Jordan Davis stands on a concrete wall overlooking campus
Jordan Davis

When some see a battle rap, they see entertainment — two talented artists trying to best one another on stage, each hoping to emerge the victor.

As a high school student discovering the genre in Topeka, Kansas, Jordan Davis saw something much deeper: exacting, often devastating, lyricism, competition as cutthroat as a sporting match and a dynamic subculture in which even the line of fans building outside a club had its own singular influence on what would take place inside.

Most of all, he saw commentaries on Blackness as wide-ranging as he knew it to be.

“It was enrapturing for me, and the more I watched, the more I thought about how battle rap operated, and it was an important part of my development through high school and college,” Davis said. “I knew this was something worth exploring academically and that I was the one who could do it.”

Jordan Davis closeup
Davis will begin a new job as an admissions recruitment specialist at the University of Missouri-Kansas City.

When Davis graduates this December from Carolina with a master’s degree in anthropology, he will leave having written the first academic thesis on contemporary battle rap.

“Anthropology, at its core, seeks to explore the human experience in all of its dynamics, in all of its realities, all the ways people make meaning out of their world and their worldviews,” Davis said. “More than the fact that anthropology serves as a space where these conversations can be had, anthropology in its research methods — especially cultural anthropology — tends to be qualitative rather than quantitative.
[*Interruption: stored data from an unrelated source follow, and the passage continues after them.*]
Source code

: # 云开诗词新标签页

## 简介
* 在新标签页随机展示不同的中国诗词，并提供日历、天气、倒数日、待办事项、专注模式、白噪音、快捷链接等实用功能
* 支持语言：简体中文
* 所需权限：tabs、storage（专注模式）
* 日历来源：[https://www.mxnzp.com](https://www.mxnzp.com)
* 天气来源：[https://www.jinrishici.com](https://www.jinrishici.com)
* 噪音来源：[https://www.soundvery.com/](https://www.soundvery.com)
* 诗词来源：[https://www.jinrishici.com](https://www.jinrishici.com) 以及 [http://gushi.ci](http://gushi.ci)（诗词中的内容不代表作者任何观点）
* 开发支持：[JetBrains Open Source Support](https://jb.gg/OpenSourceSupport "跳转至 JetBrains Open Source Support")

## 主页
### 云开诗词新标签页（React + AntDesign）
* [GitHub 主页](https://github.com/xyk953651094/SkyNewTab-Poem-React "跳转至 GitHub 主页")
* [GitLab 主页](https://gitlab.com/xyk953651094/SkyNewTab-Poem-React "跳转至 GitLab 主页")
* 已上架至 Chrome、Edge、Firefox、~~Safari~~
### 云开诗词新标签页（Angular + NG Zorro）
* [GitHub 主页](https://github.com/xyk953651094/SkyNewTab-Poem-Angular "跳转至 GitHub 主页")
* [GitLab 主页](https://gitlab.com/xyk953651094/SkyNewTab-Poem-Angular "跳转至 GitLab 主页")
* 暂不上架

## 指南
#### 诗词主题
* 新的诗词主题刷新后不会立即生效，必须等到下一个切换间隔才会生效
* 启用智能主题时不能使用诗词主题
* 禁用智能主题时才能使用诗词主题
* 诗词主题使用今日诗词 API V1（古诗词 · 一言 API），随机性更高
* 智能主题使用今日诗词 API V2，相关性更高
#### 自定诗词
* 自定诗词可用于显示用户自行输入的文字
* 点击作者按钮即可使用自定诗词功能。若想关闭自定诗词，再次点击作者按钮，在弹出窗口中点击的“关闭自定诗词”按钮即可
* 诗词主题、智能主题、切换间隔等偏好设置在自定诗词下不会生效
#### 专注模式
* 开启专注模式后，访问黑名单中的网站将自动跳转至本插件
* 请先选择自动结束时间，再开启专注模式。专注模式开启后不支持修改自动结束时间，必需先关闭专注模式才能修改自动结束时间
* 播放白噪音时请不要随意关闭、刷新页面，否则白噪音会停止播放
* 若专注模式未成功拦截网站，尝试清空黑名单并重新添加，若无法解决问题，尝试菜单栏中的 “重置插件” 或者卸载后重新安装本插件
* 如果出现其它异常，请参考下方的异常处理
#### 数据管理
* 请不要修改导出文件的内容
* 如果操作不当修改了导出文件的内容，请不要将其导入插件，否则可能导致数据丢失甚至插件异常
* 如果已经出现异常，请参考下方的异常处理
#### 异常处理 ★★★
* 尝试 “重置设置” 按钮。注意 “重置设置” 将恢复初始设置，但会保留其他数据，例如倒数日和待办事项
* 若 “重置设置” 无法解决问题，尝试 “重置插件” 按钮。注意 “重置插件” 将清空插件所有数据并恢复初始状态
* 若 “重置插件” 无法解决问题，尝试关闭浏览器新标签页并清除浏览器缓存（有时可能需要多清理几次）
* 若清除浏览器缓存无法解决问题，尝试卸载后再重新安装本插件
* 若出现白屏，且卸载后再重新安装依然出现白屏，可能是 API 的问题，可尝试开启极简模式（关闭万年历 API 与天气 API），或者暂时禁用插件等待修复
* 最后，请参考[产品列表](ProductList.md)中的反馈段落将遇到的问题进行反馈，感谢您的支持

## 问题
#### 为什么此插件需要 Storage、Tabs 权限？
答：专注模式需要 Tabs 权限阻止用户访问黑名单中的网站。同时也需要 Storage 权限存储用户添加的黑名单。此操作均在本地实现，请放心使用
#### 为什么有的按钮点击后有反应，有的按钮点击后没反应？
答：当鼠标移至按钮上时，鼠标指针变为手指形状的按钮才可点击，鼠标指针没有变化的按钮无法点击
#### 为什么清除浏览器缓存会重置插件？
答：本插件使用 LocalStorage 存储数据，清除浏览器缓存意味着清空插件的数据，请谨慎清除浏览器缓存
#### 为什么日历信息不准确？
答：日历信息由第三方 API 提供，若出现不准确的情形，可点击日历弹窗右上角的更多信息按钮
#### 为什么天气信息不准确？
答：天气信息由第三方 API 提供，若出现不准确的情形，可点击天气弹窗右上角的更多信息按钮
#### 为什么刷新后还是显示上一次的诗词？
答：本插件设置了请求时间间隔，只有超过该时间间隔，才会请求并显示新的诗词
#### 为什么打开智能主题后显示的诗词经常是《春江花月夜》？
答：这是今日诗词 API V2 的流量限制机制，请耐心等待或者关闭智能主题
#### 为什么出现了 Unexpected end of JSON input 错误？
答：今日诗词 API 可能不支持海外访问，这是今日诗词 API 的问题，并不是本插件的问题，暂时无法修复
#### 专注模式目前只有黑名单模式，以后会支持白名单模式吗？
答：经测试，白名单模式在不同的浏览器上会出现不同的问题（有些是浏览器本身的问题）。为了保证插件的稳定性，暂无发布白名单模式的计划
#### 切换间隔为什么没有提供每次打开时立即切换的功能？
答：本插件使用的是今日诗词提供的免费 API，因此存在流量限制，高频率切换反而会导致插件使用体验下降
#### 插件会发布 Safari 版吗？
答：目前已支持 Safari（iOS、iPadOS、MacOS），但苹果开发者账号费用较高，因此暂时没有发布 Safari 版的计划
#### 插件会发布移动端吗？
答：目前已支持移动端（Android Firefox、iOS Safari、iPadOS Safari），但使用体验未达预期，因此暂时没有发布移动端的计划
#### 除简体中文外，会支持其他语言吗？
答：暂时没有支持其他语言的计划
It focuses on the stories of how people experience things from their perspectives. Even though you can’t quantify it, you can still measure its value.”

Davis’ thesis, “Walk It Like I Talk It: Race Language and Performance in Battle Rap,” examines battle rap as a Black space, created by and existing primarily for Black individuals, and an artistic avenue through which artists shatter others’ narrow perceptions of Blackness.

“In everyday life, Blackness is related as a monolith, a simple category you can apply to one group of people, regardless of their lived experiences,” he said. “In battles, you see so many ideas about Blackness that Black MCs put forth, most frequently in how they denigrate one other to say, ‘I’m better’ or ‘you’re worse,’ which is part of the battle. But beyond those types of value judgments, what this space is allowing for is these complex notions of Blackness to be freely discussed in everyday conversation.”

Davis sees six major themes in how battle rappers refer to Black experiences: the explicit articulations of Blackness, language markers that play on variations of Black Vernacular English, historical markers relating to relevant events in American and global Black history, geographic markers meant to bolster a rapper’s reputation or denigrate the reputation of an opponent based on location or regional associations, references to street life, and references to iconic Black figures.

“References to street life are, perhaps, the most interesting to me,” he said. “Streetlife as a Black space is often put on a pedestal in hip-hop, and increasingly there has been push back on that. That tension contributes to the idea that Blackness can be multiple things at once.”

References to iconic Black figures, both real and fictional, invite the audience to engage with the artist in a shared cultural knowledge that goes beyond the event.

“MC’s can spit whatever they want, but if the audience doesn’t understand who they are talking about, it won’t land,” he said. “Thus, it forces the audience to engage with their own cultural knowledge and lived experiences.”

Davis is leaving Carolina, but he’s staying in higher education. He’s already started a new job as an admissions recruitment specialist at the University of Missouri-Kansas City. His academic background and research have informed the ways he sees people, particularly young people, as “living in multitudes.”

“The value of an education in anthropology is gaining an increased sensitivity to other people, gaining the ability and willingness to understand all the ways in which people operate. It’s important to learn how to check in with yourself about assumptions you make, implicitly or explicitly, about others,” said Davis. “To think and to talk and to interact – are these things are culturally bound.”